We already knew plastic in our oceans was a problem. But have you considered the possibility that there's invisible plastic in your drinking water and food?
In fact, scientists have discovered that, on average, humans are ingesting a credit card's worth of microplastics. And we're doing it each and every week.
The microplastics we eat and drink are hidden in all sorts of products. Researchers have found
these contaminants in 25 to 33% of seafood, while 93-94% of tap water and bottled water also contain microplastics. But these microscopic particles don't just stop there. They've also been discovered in products as surprising as beer and table salt.
These tiny particles are created as the plastic products that we use daily — which, remember, never truly biodegrade — break down into smaller and smaller pieces, until they become invisible to the naked eye. Microplastics have all sorts of origins: the microfiber contained in polyester clothes and microbeads in beauty products; plastic straws, bottles, containers, and wraps; even cigarette filters.

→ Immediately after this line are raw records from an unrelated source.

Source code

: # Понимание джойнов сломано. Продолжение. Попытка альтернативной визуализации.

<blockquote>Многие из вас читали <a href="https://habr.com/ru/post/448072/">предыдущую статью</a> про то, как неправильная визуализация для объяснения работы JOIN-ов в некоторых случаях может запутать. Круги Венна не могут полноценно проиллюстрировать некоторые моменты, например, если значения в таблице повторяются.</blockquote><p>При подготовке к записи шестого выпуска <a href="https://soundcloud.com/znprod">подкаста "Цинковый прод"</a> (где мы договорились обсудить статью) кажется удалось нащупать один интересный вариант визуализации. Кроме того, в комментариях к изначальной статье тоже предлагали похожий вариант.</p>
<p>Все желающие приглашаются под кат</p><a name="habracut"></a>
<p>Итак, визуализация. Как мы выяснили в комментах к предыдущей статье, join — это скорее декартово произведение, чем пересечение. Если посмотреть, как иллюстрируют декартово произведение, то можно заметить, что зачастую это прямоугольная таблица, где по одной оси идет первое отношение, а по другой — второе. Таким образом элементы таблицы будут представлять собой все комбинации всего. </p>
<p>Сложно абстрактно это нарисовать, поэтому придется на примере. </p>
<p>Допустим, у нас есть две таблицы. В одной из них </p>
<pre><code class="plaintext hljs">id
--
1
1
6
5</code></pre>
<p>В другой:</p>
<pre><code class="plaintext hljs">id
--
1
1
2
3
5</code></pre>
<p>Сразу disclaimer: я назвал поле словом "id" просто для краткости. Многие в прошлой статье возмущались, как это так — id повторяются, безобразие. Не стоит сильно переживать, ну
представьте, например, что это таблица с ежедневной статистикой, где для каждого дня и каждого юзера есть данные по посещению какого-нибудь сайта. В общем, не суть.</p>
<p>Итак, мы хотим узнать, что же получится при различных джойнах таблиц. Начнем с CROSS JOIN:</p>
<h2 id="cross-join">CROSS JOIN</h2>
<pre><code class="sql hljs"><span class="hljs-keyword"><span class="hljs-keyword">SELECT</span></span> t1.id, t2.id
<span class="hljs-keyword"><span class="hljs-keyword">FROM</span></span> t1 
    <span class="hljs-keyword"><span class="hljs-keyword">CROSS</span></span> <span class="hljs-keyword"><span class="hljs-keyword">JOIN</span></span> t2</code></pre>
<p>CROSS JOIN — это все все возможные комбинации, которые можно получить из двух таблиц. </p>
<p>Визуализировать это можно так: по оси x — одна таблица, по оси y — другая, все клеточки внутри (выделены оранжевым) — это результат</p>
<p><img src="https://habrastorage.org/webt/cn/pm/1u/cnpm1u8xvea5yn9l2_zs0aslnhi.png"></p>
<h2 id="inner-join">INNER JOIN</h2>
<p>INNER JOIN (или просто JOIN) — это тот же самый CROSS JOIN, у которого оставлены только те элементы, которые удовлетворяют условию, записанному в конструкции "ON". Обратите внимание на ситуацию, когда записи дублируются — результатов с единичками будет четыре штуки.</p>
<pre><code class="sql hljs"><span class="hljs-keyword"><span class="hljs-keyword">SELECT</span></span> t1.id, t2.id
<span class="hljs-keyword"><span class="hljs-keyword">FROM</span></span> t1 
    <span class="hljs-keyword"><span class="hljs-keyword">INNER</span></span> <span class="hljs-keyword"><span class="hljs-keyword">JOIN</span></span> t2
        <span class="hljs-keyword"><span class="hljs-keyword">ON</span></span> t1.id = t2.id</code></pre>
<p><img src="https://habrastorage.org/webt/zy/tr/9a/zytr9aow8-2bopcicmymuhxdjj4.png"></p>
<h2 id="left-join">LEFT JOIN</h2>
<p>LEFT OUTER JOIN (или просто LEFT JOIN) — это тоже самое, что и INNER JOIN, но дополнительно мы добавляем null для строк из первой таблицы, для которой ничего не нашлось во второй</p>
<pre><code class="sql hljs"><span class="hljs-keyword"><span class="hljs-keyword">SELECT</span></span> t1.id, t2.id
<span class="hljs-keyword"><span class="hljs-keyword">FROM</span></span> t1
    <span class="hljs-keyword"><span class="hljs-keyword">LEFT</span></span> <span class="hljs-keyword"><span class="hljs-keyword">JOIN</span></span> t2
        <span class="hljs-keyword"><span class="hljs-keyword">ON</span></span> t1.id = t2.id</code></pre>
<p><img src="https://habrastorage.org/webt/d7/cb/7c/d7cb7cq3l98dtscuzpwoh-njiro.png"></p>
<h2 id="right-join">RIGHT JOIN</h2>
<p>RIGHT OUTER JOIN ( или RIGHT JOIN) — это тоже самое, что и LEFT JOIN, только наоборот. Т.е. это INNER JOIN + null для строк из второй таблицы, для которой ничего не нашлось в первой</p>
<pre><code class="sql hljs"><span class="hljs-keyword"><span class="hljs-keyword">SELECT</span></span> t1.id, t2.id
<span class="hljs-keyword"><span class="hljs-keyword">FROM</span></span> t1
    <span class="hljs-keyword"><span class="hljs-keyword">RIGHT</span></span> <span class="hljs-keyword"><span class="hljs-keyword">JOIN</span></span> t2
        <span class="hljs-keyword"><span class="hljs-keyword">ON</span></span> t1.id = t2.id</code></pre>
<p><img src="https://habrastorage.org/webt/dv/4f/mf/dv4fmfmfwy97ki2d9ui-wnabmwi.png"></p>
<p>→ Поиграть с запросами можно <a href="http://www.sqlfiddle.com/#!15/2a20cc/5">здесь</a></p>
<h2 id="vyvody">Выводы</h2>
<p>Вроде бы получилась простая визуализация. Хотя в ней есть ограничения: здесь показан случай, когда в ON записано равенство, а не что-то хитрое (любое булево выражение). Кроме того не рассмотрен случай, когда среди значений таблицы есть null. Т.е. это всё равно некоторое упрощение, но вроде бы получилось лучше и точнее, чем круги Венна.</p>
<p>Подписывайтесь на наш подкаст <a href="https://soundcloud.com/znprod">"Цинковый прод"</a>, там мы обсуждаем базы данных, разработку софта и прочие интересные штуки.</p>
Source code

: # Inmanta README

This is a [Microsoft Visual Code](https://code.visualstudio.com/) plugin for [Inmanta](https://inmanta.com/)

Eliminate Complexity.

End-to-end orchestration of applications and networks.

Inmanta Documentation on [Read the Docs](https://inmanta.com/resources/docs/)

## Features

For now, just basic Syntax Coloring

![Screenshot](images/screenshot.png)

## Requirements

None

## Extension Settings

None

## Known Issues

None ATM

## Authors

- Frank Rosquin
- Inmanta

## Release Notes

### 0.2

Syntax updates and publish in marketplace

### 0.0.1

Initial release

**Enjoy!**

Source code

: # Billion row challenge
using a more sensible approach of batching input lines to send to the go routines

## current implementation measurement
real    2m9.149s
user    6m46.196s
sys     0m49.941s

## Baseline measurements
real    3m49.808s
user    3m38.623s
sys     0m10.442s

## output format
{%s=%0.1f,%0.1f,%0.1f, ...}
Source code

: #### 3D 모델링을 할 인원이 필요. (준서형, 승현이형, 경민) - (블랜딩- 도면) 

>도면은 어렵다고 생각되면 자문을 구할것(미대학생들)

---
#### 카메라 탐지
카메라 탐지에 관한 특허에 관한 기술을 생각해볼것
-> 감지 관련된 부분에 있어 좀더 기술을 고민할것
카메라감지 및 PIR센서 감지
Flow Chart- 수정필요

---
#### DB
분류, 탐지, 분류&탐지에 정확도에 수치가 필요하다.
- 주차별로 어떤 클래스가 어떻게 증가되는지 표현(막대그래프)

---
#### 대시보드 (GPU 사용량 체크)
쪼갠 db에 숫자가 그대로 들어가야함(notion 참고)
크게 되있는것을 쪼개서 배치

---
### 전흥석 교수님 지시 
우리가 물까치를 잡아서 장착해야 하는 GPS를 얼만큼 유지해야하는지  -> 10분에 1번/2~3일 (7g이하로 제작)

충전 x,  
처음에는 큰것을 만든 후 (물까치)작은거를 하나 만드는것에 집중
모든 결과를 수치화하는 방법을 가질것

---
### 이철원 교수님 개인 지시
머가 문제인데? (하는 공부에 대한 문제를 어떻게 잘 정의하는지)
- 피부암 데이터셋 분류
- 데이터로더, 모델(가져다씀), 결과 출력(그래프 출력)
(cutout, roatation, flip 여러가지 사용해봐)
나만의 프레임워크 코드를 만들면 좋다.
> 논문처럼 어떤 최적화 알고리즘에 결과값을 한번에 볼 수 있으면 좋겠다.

Once these plastics exist in our food chain, they never go away.Now, we're learning that there's yet another type of insidious plastic making its way into our stomaches: car tires.
A new study conducted by the San Francisco Estuary Institute and the 5 Gyres Institute just found that the largest contributor to plastic contamination
in our water actually comes from "black rubbery fragments" that essentially exfoliate off of our cars every time we drive anywhere.
These plastics (and rubbers) carry intensely high health concerns. The European Union in currently in the process of classifying microplastics as "a contaminant that is unsafe at any level of discharge."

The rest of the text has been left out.